▸ **Assigned task**: Beneath this task are records; print exactly the stretch of them from the line with "- **Relationship Factors**: Your" through the line with "- **Cultural Context**: Cultural", both ends included.

▸ **Information given**:
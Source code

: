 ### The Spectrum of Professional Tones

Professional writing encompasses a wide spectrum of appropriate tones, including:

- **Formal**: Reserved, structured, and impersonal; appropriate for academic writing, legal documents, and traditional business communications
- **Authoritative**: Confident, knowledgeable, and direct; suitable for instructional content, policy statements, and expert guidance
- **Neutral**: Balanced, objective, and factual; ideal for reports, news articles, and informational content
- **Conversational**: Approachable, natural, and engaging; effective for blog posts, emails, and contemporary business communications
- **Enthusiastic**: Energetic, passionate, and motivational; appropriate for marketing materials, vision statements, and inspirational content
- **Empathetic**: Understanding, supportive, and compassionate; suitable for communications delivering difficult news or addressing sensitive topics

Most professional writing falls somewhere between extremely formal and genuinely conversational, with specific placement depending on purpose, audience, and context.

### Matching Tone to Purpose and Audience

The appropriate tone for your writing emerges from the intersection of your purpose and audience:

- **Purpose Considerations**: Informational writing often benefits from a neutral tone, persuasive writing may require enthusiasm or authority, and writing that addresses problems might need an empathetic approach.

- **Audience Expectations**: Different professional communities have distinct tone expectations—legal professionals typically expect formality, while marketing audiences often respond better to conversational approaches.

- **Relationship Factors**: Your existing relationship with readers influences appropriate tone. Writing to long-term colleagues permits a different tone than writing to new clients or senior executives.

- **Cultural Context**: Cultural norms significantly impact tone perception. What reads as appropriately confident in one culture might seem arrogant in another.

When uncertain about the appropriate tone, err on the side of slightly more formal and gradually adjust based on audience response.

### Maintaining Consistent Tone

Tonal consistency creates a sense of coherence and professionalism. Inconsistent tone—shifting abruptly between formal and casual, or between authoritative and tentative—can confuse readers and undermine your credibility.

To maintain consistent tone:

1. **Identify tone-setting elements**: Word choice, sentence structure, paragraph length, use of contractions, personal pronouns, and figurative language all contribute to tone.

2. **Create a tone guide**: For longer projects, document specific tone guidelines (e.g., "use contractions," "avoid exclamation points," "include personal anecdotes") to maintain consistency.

▸ **Exercise response**:
- **Relationship Factors**: Your existing relationship with readers influences appropriate tone. Writing to long-term colleagues permits a different tone than writing to new clients or senior executives.

- **Cultural Context**: Cultural norms significantly impact tone perception. What reads as appropriately confident in one culture might seem arrogant in another.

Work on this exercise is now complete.